Au Maroc, les appels à un durcissement des restrictions concernant l'utilisation des réseaux sociaux par les mineurs se multiplient, dans un contexte d'inquiétudes quant à l'impact de plateformes telles que TikTok, Instagram et Facebook sur la santé mentale, le comportement et les résultats scolaires des enfants et des adolescents.
La question est revenue sur le devant de la scène après une série d’appels diffusés sur les réseaux sociaux pour organiser des tentatives de passage en masse vers Ceuta et Melilla, auxquelles un certain nombre de jeunes et de mineurs ont participé ou répondu. Selon les spécialistes, ces événements ont montré à quel point les comptes anonymes et les contenus largement diffusés peuvent influencer les adolescents et les inciter à prendre des décisions dangereuses.

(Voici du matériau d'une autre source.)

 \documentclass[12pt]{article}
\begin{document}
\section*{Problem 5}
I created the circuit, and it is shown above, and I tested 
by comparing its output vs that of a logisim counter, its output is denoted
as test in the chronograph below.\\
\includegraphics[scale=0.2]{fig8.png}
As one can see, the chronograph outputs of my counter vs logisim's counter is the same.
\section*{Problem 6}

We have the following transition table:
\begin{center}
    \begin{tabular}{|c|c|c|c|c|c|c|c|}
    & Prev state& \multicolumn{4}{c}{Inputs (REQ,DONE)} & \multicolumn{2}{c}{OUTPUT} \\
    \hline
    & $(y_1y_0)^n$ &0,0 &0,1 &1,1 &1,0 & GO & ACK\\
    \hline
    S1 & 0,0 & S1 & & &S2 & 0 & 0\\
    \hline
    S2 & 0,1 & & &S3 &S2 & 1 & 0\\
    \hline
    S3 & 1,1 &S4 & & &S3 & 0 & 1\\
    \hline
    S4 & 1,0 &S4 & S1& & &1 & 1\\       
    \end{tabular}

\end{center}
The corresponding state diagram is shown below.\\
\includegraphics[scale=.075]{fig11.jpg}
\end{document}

Des chiffres qui révèlent l’ampleur de l’utilisation d’Internet par les mineurs
Le Conseil économique, social et environnemental du Maroc s’est appuyé sur une étude portant sur 1 293 enfants et jeunes âgés de 8 à 28 ans, qui a révélé que 80 % d’entre eux utilisent régulièrement Internet, tandis que 70 % d’entre eux utilisent les réseaux sociaux.
Les résultats ont révélé que 43 % des participants souffrent de troubles du sommeil liés à l’utilisation des technologies numériques, tandis que 41,5 % ont signalé une baisse de leurs résultats scolaires et 35,6 % ont fait état de conflits avec des membres de leur famille ou des amis. Près d’un tiers des participants ont également déclaré avoir été victimes de cyberharcèlement.

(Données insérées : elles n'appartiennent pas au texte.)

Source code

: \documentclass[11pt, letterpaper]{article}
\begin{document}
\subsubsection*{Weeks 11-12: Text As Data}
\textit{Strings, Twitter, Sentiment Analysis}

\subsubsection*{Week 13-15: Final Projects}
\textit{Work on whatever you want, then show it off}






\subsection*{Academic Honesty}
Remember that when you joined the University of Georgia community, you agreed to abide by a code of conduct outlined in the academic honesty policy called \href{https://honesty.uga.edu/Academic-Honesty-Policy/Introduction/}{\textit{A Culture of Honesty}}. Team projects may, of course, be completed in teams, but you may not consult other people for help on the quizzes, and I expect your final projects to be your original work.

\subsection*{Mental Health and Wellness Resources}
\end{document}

L’étude a également montré que 40 % partagent des données personnelles avec des inconnus, tandis que 40 % ne maîtrisent pas les paramètres de confidentialité de leurs comptes.
Parmi les risques mis en garde par les institutions marocaines figurent également le chantage en ligne, la diffusion de fausses informations, l’incitation à la violence et à la haine, l’exploitation sexuelle, ainsi que le risque de recrutement de mineurs par des réseaux criminels ou extrémistes.
La dépendance numérique et son impact sur la vie quotidienne
Le débat va au-delà du nombre d’heures que les enfants passent devant un écran, car les plateformes de réseaux sociaux s’appuient sur des systèmes de recommandations, de notifications et de défilement continu de contenu afin de maintenir l’utilisateur connecté le plus longtemps possible.
Chez certains adolescents, cette utilisation excessive peut être associée à des troubles du sommeil, à des difficultés de concentration, à l’isolement social, à l’anxiété et à une baisse de l’estime de soi, sans compter l’impact sur l’image corporelle résultant de la comparaison constante avec les contenus publiés par les autres et par les influenceurs.
Un rapport du Conseil supérieur de l’éducation, de la formation et de la recherche scientifique, élaboré en collaboration avec l’UNICEF, a également souligné la recrudescence des manifestations de cyberviolence en milieu scolaire, notamment les messages injurieux et le harcèlement psychologique et sexuel en ligne.
Des pays s’orientent vers l’imposition de restrictions d’âge
Le débat sur la protection des mineurs face aux réseaux sociaux ne se limite plus à la sensibilisation au sein de la famille. Plusieurs pays ont commencé à adopter des restrictions légales liées à l’âge.
L’Australie interdit aux moins de 16 ans de détenir des comptes sur plusieurs des plus grandes plateformes, tandis que la France a adopté en juillet 2026 une interdiction d’utilisation des réseaux sociaux pour les moins de 15 ans, avec une mise en œuvre progressive de ces mesures pour les comptes nouveaux et existants. D’autres pays ont également adopté ou annoncé des mesures similaires à des degrés divers.
Ces expériences amènent à se poser la même question au Maroc : la surveillance parentale et la sensibilisation au numérique suffisent-elles, ou faut-il fixer un âge légal pour l’utilisation des réseaux sociaux et obliger les entreprises à mettre en place des mécanismes efficaces de vérification de l’âge ?
Avec l’augmentation de l’utilisation d’Internet chez les enfants et les adolescents et l’ampleur croissante des risques liés aux contenus numériques, la réglementation de l’accès des mineurs aux plateformes est devenue l’un des enjeux qui s’impose de plus en plus dans le débat sociétal et législatif au Maroc.